Monday 6 October 2008

The Second Year then...

It's a long time coming, but it's time to procrastinate about the second year of this wonderful Diploma I'm on. As previously mentioned, this module is split into two. The first module is all about Health Promotion, which means I struggle to stay awake during lectures and seminars and get into all sorts of trouble.

I have a few problems with this concept of Health Promotion. Don't get me wrong, it's important. Nurses should be nursing people before they get sick (even if this idea is not something I personally want to follow up in my career) for the first time or any concurrent occasions. No mean feat, but it is a noble goal. My main problem, however, is the idea that nurses have to work closely in line with local policies and government white papers they have little control over. Maybe it's just the socialist in me, but I'm against being used as a tool of the government. And we could debate how regular, hospital-based staff nurses are the foils of HMG, but those involved in Health Promotion are - in my opinion - more so.

Apart from that, the lion's share of health promotion theory is all too Humanist for my tastes. I'm a Freudian with lashings of Cognitive, Behavioural and ginger beer, thus generally lack faith in anything Carl Rogers would adore. Not that it is not without certain value to certain groups of people, it's just of little interest to me.

Speaking of which, the second module this term revolves around nursing people with acute and critical illness. This is where my passion lies, blatantly. This is where a nurse needs to be skilled both technically and personally (i.e. around and about people). To say it's cutting edge stuff is perhaps a bit insensitive, but it's true. It's where I would like to be.

My responses to each module have been quite predictable. I'm excited and interested in acute and critical care, seminars in which we speak and debate the technical skills and - more importantly - how they relate to patient care. There is this underlying, excellent reminder to keep your centre in mind. Don't go requesting a CT scan until you've had a chat with the patient (if possible) about how they're feeling. If a patient feels unwell, don't jump straight for the DinaMap until you've looked the patient over with your eyes and experience.
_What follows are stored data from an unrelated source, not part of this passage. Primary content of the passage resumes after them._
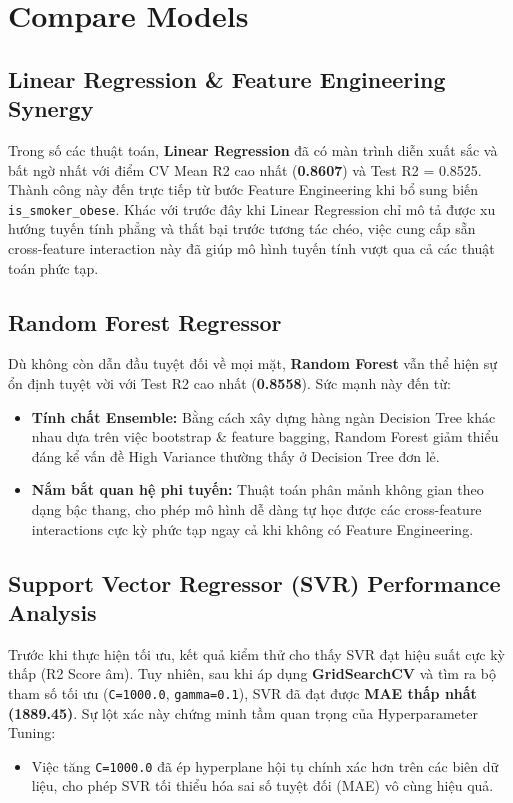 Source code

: \section{Compare Models}

\subsection{Linear Regression \& Feature Engineering Synergy}
Trong số các thuật toán, \textbf{Linear Regression} đã có màn trình diễn xuất sắc và bất ngờ nhất với điểm CV Mean R2 cao nhất (\textbf{0.8607}) và Test R2 = 0.8525. Thành công này đến trực tiếp từ bước Feature Engineering khi bổ sung biến \texttt{is\_smoker\_obese}. Khác với trước đây khi Linear Regression chỉ mô tả được xu hướng tuyến tính phẳng và thất bại trước tương tác chéo, việc cung cấp sẵn cross-feature interaction này đã giúp mô hình tuyến tính vượt qua cả các thuật toán phức tạp.

\subsection{Random Forest Regressor}
Dù không còn dẫn đầu tuyệt đối về mọi mặt, \textbf{Random Forest} vẫn thể hiện sự ổn định tuyệt vời với Test R2 cao nhất (\textbf{0.8558}). Sức mạnh này đến từ:
\begin{itemize}
    \item \textbf{Tính chất Ensemble:} Bằng cách xây dựng hàng ngàn Decision Tree khác nhau dựa trên việc bootstrap \& feature bagging, Random Forest giảm thiểu đáng kể vấn đề High Variance thường thấy ở Decision Tree đơn lẻ.
    \item \textbf{Nắm bắt quan hệ phi tuyến:} Thuật toán phân mảnh không gian theo dạng bậc thang, cho phép mô hình dễ dàng tự học được các cross-feature interactions cực kỳ phức tạp ngay cả khi không có Feature Engineering.
\end{itemize}

\subsection{Support Vector Regressor (SVR) Performance Analysis}
Trước khi thực hiện tối ưu, kết quả kiểm thử cho thấy SVR đạt hiệu suất cực kỳ thấp (R2 Score âm). Tuy nhiên, sau khi áp dụng \textbf{GridSearchCV} và tìm ra bộ tham số tối ưu (\texttt{C=1000.0}, \texttt{gamma=0.1}), SVR đã đạt được \textbf{MAE thấp nhất (1889.45)}. 
Sự lột xác này chứng minh tầm quan trọng của Hyperparameter Tuning:
\begin{itemize}
    \item Việc tăng \texttt{C=1000.0} đã ép hyperplane hội tụ chính xác hơn trên các biên dữ liệu, cho phép SVR tối thiểu hóa sai số tuyệt đối (MAE) vô cùng hiệu quả.
\end{itemize}

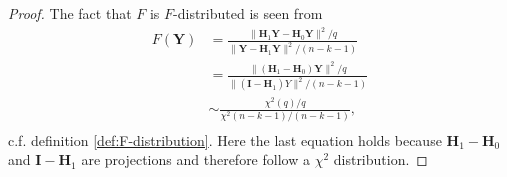 \begin{proof}
    The fact that $F$ is $F$-distributed is seen from
    \begin{align*}
        F(\textbf{Y}) &= \frac{\| \textbf{H}_1 \textbf{Y} - \textbf{H}_0 \textbf{Y} \|^2/q}{\| \textbf{Y} - \textbf{H}_1 \textbf{Y} \|^2/(n-k-1)} \\
        &= \frac{\| (\textbf{H}_1 - \textbf{H}_0) \textbf{Y} \|^2/q}{\| (\textbf{I} - \textbf{H}_1) Y \|^2/(n-k-1)} \\
        &\sim \frac{\chi^2(q)/q}{\chi^2(n-k-1)/(n-k-1)}, \\
    \end{align*}
    c.f.$\!$ definition \ref{def:F-distribution}. Here the last equation holds because $\textbf{H}_1 - \textbf{H}_0$ and $\textbf{I} - \textbf{H}_1$ are projections and therefore follow a $\chi^2$ distribution.
\end{proof}

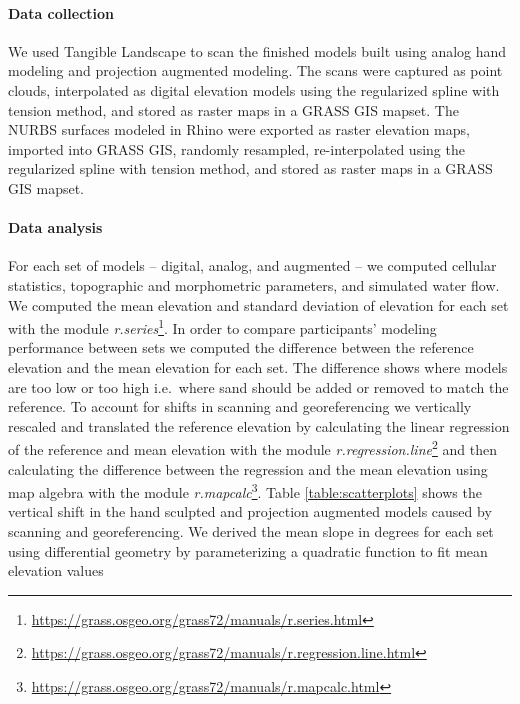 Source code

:\documentclass[prodmode,acmtochi]{acmsmall} %
\begin{document}
\paragraph{Data collection}
We used Tangible Landscape to scan the finished models 
built using analog hand modeling and projection augmented modeling.
The scans were captured as point clouds, interpolated 
as digital elevation models using the regularized spline with tension method,
and stored as raster maps in a GRASS GIS mapset. 
The NURBS surfaces modeled in Rhino were exported as raster elevation maps,
imported into GRASS GIS, randomly resampled, 
re-interpolated using the regularized spline with tension method, 
and stored as raster maps in a GRASS GIS mapset. 

\paragraph{Data analysis}
For each set of models -- digital, analog, and augmented --
we computed cellular statistics, 
topographic and morphometric parameters, 
and simulated water flow.
We computed 
the mean elevation 
and standard deviation of elevation
for each set
with the module \textit{r.series}\footnote{\url{https://grass.osgeo.org/grass72/manuals/r.series.html}}.
%
In order to compare participants' modeling performance between sets 
we computed the difference 
between the reference elevation and the mean elevation for each set.
%
The difference shows 
where models are too low or too high
i.e.~where sand should be added or removed to match the reference.
To account for shifts in scanning and georeferencing
we vertically rescaled and translated the reference elevation %
by calculating the linear regression of the reference and mean elevation
with the module \textit{r.regression.line}\footnote{\url{https://grass.osgeo.org/grass72/manuals/r.regression.line.html}}
and then calculating the difference between the regression and the mean elevation 
using map algebra 
with the module \textit{r.mapcalc}\footnote{\url{https://grass.osgeo.org/grass72/manuals/r.mapcalc.html}}.
Table \ref{table:scatterplots} shows the vertical shift 
in the hand sculpted and projection augmented models 
caused by scanning and georeferencing.
%
We derived the mean slope in degrees for each set 
using differential geometry
by parameterizing a quadratic function to fit mean elevation values 
\end{document}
Health promotion seminars drone on about government initiative after government initiative which, if you look into it, haven't made much of a difference anyway (although we never get to debate this in seminar). "Saving Lives: Our Healthier Nation" for example has been recognised as not reaching it's aims. This is government-speak to say it failed. But instead of doing something radical, another document was producing, full of management speak and, as a respected colleague of mine has pointed out fancy collections of letters that are "just words". Words, of course, backed up with bureaucracy. This time, however, the ideas are constantly backed up with the idea of "choice". "Choice" being a byword for privatisation through the back door, another issue we don't get to debate. My anti-capitalist leanings aside, we spend very little time talking of nursing in the read world and instead speak in abstract, disconnected terms. I assume the essay I have to write on an issue related to health promotion will have to be full of such terms, too.

My next placement is within a cardiac rehabilitation environment, which should certainly be an experience. I shall, of course, end up doing my health promotion essay about issues pertaining to coronary heart disease. This is an easy option, but why make it hard for myself? The essay itself is pretty yawnsworthy. Discuss health promotion related to a certain issue, including primary, secondary and tertiary care/prevention. Given our other assessed piece of work is about CHD, I think it's wise to do it about that. If a little boring.

Anyway, the second year: a mix of beastliness (in the good sense) and boredom, so far. The jury is still out. I might like Health Promotion once I get into placement and see it in action, but for now I am more excited about my upcoming critical placement.